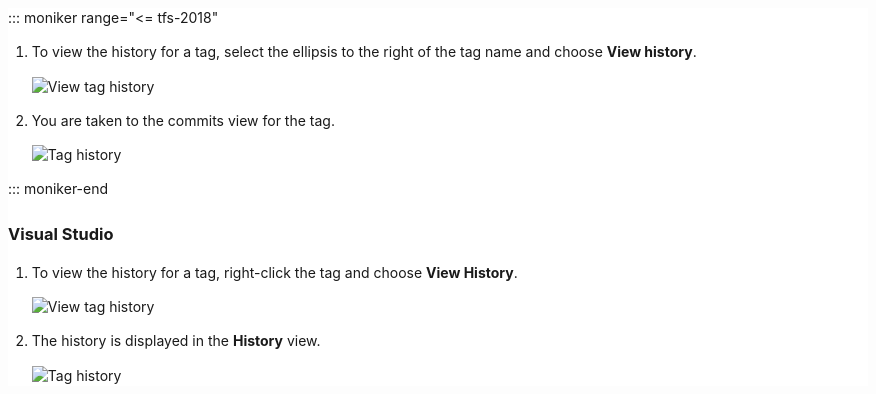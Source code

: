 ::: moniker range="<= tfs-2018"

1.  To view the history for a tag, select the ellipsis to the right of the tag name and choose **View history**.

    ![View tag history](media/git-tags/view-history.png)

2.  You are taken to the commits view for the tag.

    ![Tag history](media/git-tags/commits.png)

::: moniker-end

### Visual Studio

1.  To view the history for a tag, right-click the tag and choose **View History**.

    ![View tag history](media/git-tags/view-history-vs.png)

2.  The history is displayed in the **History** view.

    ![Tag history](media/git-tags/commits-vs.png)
=-=-=-=-=
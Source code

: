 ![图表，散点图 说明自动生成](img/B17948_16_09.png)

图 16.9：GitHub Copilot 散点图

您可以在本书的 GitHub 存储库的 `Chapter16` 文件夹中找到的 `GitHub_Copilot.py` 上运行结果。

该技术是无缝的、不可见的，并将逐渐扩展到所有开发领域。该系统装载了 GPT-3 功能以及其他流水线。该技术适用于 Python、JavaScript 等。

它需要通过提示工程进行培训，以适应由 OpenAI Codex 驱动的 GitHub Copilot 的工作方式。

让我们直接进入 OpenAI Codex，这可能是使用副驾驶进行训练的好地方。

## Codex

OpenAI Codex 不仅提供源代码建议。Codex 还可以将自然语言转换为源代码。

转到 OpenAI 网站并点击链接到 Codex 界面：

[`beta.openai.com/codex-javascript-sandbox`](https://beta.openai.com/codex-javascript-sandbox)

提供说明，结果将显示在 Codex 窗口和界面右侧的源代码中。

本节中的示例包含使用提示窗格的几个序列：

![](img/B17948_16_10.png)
=-=-=-=-=
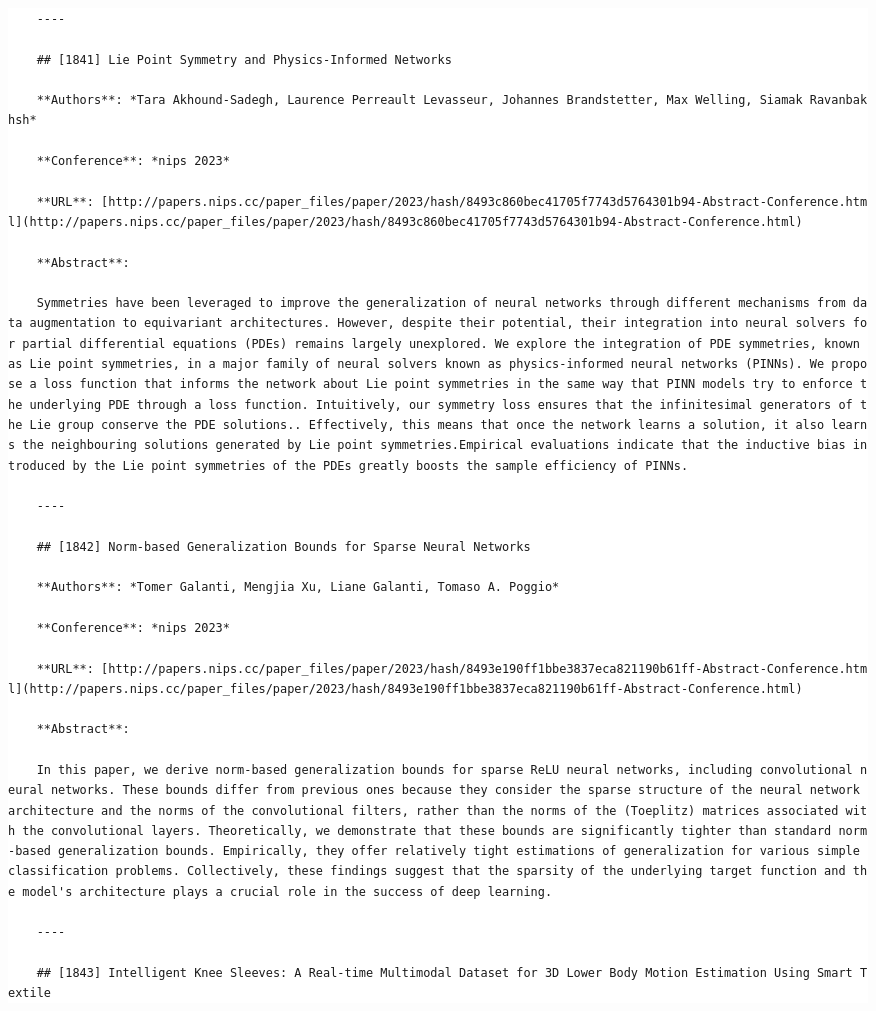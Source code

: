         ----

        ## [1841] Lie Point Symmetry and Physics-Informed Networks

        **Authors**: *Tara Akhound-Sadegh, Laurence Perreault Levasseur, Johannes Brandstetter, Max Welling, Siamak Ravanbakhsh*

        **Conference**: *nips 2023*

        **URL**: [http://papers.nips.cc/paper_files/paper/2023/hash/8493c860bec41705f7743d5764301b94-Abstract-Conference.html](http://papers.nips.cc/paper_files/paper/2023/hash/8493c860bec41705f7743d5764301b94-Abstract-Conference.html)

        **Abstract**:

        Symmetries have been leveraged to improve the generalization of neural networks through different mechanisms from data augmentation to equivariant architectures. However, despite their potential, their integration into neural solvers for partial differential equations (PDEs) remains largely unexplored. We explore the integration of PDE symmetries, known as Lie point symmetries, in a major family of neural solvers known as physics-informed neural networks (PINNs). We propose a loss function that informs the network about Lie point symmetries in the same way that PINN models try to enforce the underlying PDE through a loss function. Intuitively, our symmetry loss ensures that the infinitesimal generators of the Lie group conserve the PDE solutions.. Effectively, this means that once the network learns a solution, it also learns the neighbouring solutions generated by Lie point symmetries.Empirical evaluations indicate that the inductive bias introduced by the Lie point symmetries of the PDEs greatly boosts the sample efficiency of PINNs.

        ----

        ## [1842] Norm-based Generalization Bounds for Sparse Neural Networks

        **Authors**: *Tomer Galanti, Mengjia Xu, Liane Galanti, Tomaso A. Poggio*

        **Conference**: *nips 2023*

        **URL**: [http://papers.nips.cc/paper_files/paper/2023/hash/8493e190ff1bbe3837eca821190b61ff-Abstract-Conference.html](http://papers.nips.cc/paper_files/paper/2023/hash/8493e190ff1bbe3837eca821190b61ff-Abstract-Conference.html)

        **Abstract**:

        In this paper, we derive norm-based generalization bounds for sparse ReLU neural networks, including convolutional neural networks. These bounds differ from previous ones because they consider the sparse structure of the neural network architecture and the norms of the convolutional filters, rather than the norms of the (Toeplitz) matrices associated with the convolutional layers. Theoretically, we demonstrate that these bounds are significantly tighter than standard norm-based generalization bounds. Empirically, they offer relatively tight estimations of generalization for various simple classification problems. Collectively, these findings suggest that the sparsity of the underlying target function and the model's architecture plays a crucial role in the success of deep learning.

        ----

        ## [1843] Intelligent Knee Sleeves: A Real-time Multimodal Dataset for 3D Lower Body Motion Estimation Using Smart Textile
=-=-=-=-=
Return each line of the preceding material in which "tags" can be found.

RESPONSE TO THE EXERCISE:
    ![View tag history](media/git-tags/view-history.png)
    ![Tag history](media/git-tags/commits.png)
    ![View tag history](media/git-tags/view-history-vs.png)
    ![Tag history](media/git-tags/commits-vs.png)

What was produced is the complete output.